#### Given entries
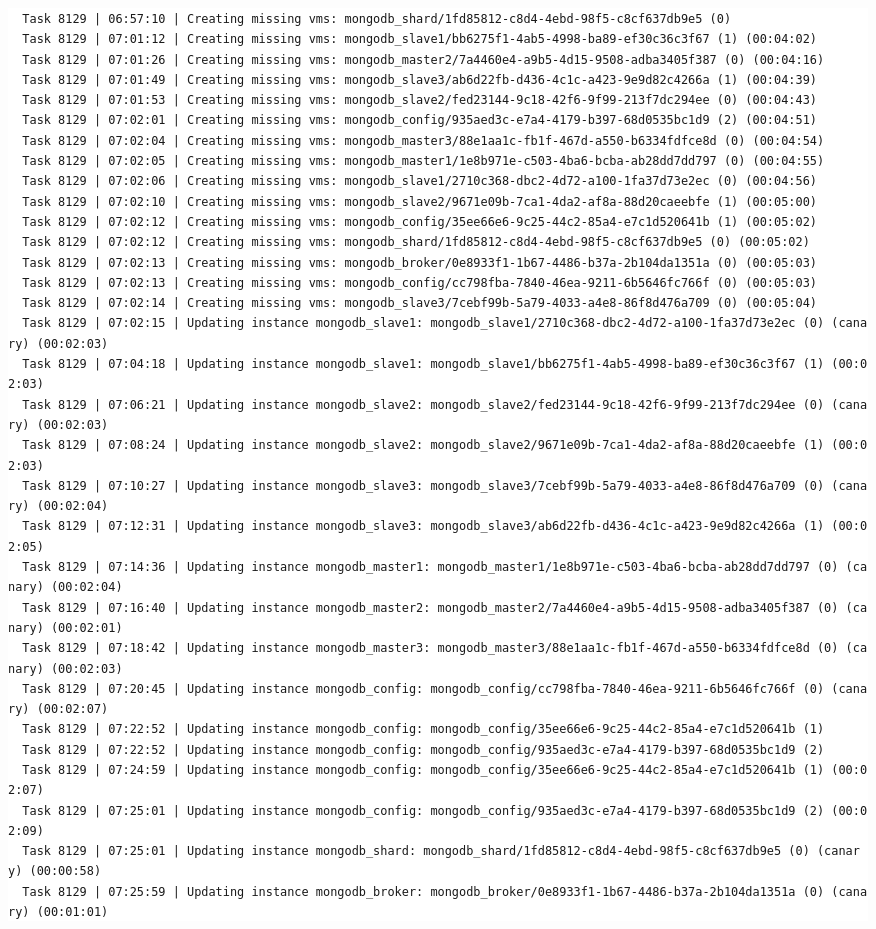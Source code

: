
   ```text
    Task 8129 | 06:57:10 | Creating missing vms: mongodb_shard/1fd85812-c8d4-4ebd-98f5-c8cf637db9e5 (0)
    Task 8129 | 07:01:12 | Creating missing vms: mongodb_slave1/bb6275f1-4ab5-4998-ba89-ef30c36c3f67 (1) (00:04:02)
    Task 8129 | 07:01:26 | Creating missing vms: mongodb_master2/7a4460e4-a9b5-4d15-9508-adba3405f387 (0) (00:04:16)
    Task 8129 | 07:01:49 | Creating missing vms: mongodb_slave3/ab6d22fb-d436-4c1c-a423-9e9d82c4266a (1) (00:04:39)
    Task 8129 | 07:01:53 | Creating missing vms: mongodb_slave2/fed23144-9c18-42f6-9f99-213f7dc294ee (0) (00:04:43)
    Task 8129 | 07:02:01 | Creating missing vms: mongodb_config/935aed3c-e7a4-4179-b397-68d0535bc1d9 (2) (00:04:51)
    Task 8129 | 07:02:04 | Creating missing vms: mongodb_master3/88e1aa1c-fb1f-467d-a550-b6334fdfce8d (0) (00:04:54)
    Task 8129 | 07:02:05 | Creating missing vms: mongodb_master1/1e8b971e-c503-4ba6-bcba-ab28dd7dd797 (0) (00:04:55)
    Task 8129 | 07:02:06 | Creating missing vms: mongodb_slave1/2710c368-dbc2-4d72-a100-1fa37d73e2ec (0) (00:04:56)
    Task 8129 | 07:02:10 | Creating missing vms: mongodb_slave2/9671e09b-7ca1-4da2-af8a-88d20caeebfe (1) (00:05:00)
    Task 8129 | 07:02:12 | Creating missing vms: mongodb_config/35ee66e6-9c25-44c2-85a4-e7c1d520641b (1) (00:05:02)
    Task 8129 | 07:02:12 | Creating missing vms: mongodb_shard/1fd85812-c8d4-4ebd-98f5-c8cf637db9e5 (0) (00:05:02)
    Task 8129 | 07:02:13 | Creating missing vms: mongodb_broker/0e8933f1-1b67-4486-b37a-2b104da1351a (0) (00:05:03)
    Task 8129 | 07:02:13 | Creating missing vms: mongodb_config/cc798fba-7840-46ea-9211-6b5646fc766f (0) (00:05:03)
    Task 8129 | 07:02:14 | Creating missing vms: mongodb_slave3/7cebf99b-5a79-4033-a4e8-86f8d476a709 (0) (00:05:04)
    Task 8129 | 07:02:15 | Updating instance mongodb_slave1: mongodb_slave1/2710c368-dbc2-4d72-a100-1fa37d73e2ec (0) (canary) (00:02:03)
    Task 8129 | 07:04:18 | Updating instance mongodb_slave1: mongodb_slave1/bb6275f1-4ab5-4998-ba89-ef30c36c3f67 (1) (00:02:03)
    Task 8129 | 07:06:21 | Updating instance mongodb_slave2: mongodb_slave2/fed23144-9c18-42f6-9f99-213f7dc294ee (0) (canary) (00:02:03)
    Task 8129 | 07:08:24 | Updating instance mongodb_slave2: mongodb_slave2/9671e09b-7ca1-4da2-af8a-88d20caeebfe (1) (00:02:03)
    Task 8129 | 07:10:27 | Updating instance mongodb_slave3: mongodb_slave3/7cebf99b-5a79-4033-a4e8-86f8d476a709 (0) (canary) (00:02:04)
    Task 8129 | 07:12:31 | Updating instance mongodb_slave3: mongodb_slave3/ab6d22fb-d436-4c1c-a423-9e9d82c4266a (1) (00:02:05)
    Task 8129 | 07:14:36 | Updating instance mongodb_master1: mongodb_master1/1e8b971e-c503-4ba6-bcba-ab28dd7dd797 (0) (canary) (00:02:04)
    Task 8129 | 07:16:40 | Updating instance mongodb_master2: mongodb_master2/7a4460e4-a9b5-4d15-9508-adba3405f387 (0) (canary) (00:02:01)
    Task 8129 | 07:18:42 | Updating instance mongodb_master3: mongodb_master3/88e1aa1c-fb1f-467d-a550-b6334fdfce8d (0) (canary) (00:02:03)
    Task 8129 | 07:20:45 | Updating instance mongodb_config: mongodb_config/cc798fba-7840-46ea-9211-6b5646fc766f (0) (canary) (00:02:07)
    Task 8129 | 07:22:52 | Updating instance mongodb_config: mongodb_config/35ee66e6-9c25-44c2-85a4-e7c1d520641b (1)
    Task 8129 | 07:22:52 | Updating instance mongodb_config: mongodb_config/935aed3c-e7a4-4179-b397-68d0535bc1d9 (2)
    Task 8129 | 07:24:59 | Updating instance mongodb_config: mongodb_config/35ee66e6-9c25-44c2-85a4-e7c1d520641b (1) (00:02:07)
    Task 8129 | 07:25:01 | Updating instance mongodb_config: mongodb_config/935aed3c-e7a4-4179-b397-68d0535bc1d9 (2) (00:02:09)
    Task 8129 | 07:25:01 | Updating instance mongodb_shard: mongodb_shard/1fd85812-c8d4-4ebd-98f5-c8cf637db9e5 (0) (canary) (00:00:58)
    Task 8129 | 07:25:59 | Updating instance mongodb_broker: mongodb_broker/0e8933f1-1b67-4486-b37a-2b104da1351a (0) (canary) (00:01:01)

  ```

#### Problem to work on
Return each entry exactly as it appears above, but exclude the pictures.

#### Task response
Source code

:
   ```text
    Task 8129 | 06:57:10 | Creating missing vms: mongodb_shard/1fd85812-c8d4-4ebd-98f5-c8cf637db9e5 (0)
    Task 8129 | 07:01:12 | Creating missing vms: mongodb_slave1/bb6275f1-4ab5-4998-ba89-ef30c36c3f67 (1) (00:04:02)
    Task 8129 | 07:01:26 | Creating missing vms: mongodb_master2/7a4460e4-a9b5-4d15-9508-adba3405f387 (0) (00:04:16)
    Task 8129 | 07:01:49 | Creating missing vms: mongodb_slave3/ab6d22fb-d436-4c1c-a423-9e9d82c4266a (1) (00:04:39)
    Task 8129 | 07:01:53 | Creating missing vms: mongodb_slave2/fed23144-9c18-42f6-9f99-213f7dc294ee (0) (00:04:43)
    Task 8129 | 07:02:01 | Creating missing vms: mongodb_config/935aed3c-e7a4-4179-b397-68d0535bc1d9 (2) (00:04:51)
    Task 8129 | 07:02:04 | Creating missing vms: mongodb_master3/88e1aa1c-fb1f-467d-a550-b6334fdfce8d (0) (00:04:54)
    Task 8129 | 07:02:05 | Creating missing vms: mongodb_master1/1e8b971e-c503-4ba6-bcba-ab28dd7dd797 (0) (00:04:55)
    Task 8129 | 07:02:06 | Creating missing vms: mongodb_slave1/2710c368-dbc2-4d72-a100-1fa37d73e2ec (0) (00:04:56)
    Task 8129 | 07:02:10 | Creating missing vms: mongodb_slave2/9671e09b-7ca1-4da2-af8a-88d20caeebfe (1) (00:05:00)
    Task 8129 | 07:02:12 | Creating missing vms: mongodb_config/35ee66e6-9c25-44c2-85a4-e7c1d520641b (1) (00:05:02)
    Task 8129 | 07:02:12 | Creating missing vms: mongodb_shard/1fd85812-c8d4-4ebd-98f5-c8cf637db9e5 (0) (00:05:02)
    Task 8129 | 07:02:13 | Creating missing vms: mongodb_broker/0e8933f1-1b67-4486-b37a-2b104da1351a (0) (00:05:03)
    Task 8129 | 07:02:13 | Creating missing vms: mongodb_config/cc798fba-7840-46ea-9211-6b5646fc766f (0) (00:05:03)
    Task 8129 | 07:02:14 | Creating missing vms: mongodb_slave3/7cebf99b-5a79-4033-a4e8-86f8d476a709 (0) (00:05:04)
    Task 8129 | 07:02:15 | Updating instance mongodb_slave1: mongodb_slave1/2710c368-dbc2-4d72-a100-1fa37d73e2ec (0) (canary) (00:02:03)
    Task 8129 | 07:04:18 | Updating instance mongodb_slave1: mongodb_slave1/bb6275f1-4ab5-4998-ba89-ef30c36c3f67 (1) (00:02:03)
    Task 8129 | 07:06:21 | Updating instance mongodb_slave2: mongodb_slave2/fed23144-9c18-42f6-9f99-213f7dc294ee (0) (canary) (00:02:03)
    Task 8129 | 07:08:24 | Updating instance mongodb_slave2: mongodb_slave2/9671e09b-7ca1-4da2-af8a-88d20caeebfe (1) (00:02:03)
    Task 8129 | 07:10:27 | Updating instance mongodb_slave3: mongodb_slave3/7cebf99b-5a79-4033-a4e8-86f8d476a709 (0) (canary) (00:02:04)
    Task 8129 | 07:12:31 | Updating instance mongodb_slave3: mongodb_slave3/ab6d22fb-d436-4c1c-a423-9e9d82c4266a (1) (00:02:05)
    Task 8129 | 07:14:36 | Updating instance mongodb_master1: mongodb_master1/1e8b971e-c503-4ba6-bcba-ab28dd7dd797 (0) (canary) (00:02:04)
    Task 8129 | 07:16:40 | Updating instance mongodb_master2: mongodb_master2/7a4460e4-a9b5-4d15-9508-adba3405f387 (0) (canary) (00:02:01)
    Task 8129 | 07:18:42 | Updating instance mongodb_master3: mongodb_master3/88e1aa1c-fb1f-467d-a550-b6334fdfce8d (0) (canary) (00:02:03)
    Task 8129 | 07:20:45 | Updating instance mongodb_config: mongodb_config/cc798fba-7840-46ea-9211-6b5646fc766f (0) (canary) (00:02:07)
    Task 8129 | 07:22:52 | Updating instance mongodb_config: mongodb_config/35ee66e6-9c25-44c2-85a4-e7c1d520641b (1)
    Task 8129 | 07:22:52 | Updating instance mongodb_config: mongodb_config/935aed3c-e7a4-4179-b397-68d0535bc1d9 (2)
    Task 8129 | 07:24:59 | Updating instance mongodb_config: mongodb_config/35ee66e6-9c25-44c2-85a4-e7c1d520641b (1) (00:02:07)
    Task 8129 | 07:25:01 | Updating instance mongodb_config: mongodb_config/935aed3c-e7a4-4179-b397-68d0535bc1d9 (2) (00:02:09)
    Task 8129 | 07:25:01 | Updating instance mongodb_shard: mongodb_shard/1fd85812-c8d4-4ebd-98f5-c8cf637db9e5 (0) (canary) (00:00:58)
    Task 8129 | 07:25:59 | Updating instance mongodb_broker: mongodb_broker/0e8933f1-1b67-4486-b37a-2b104da1351a (0) (canary) (00:01:01)

  ```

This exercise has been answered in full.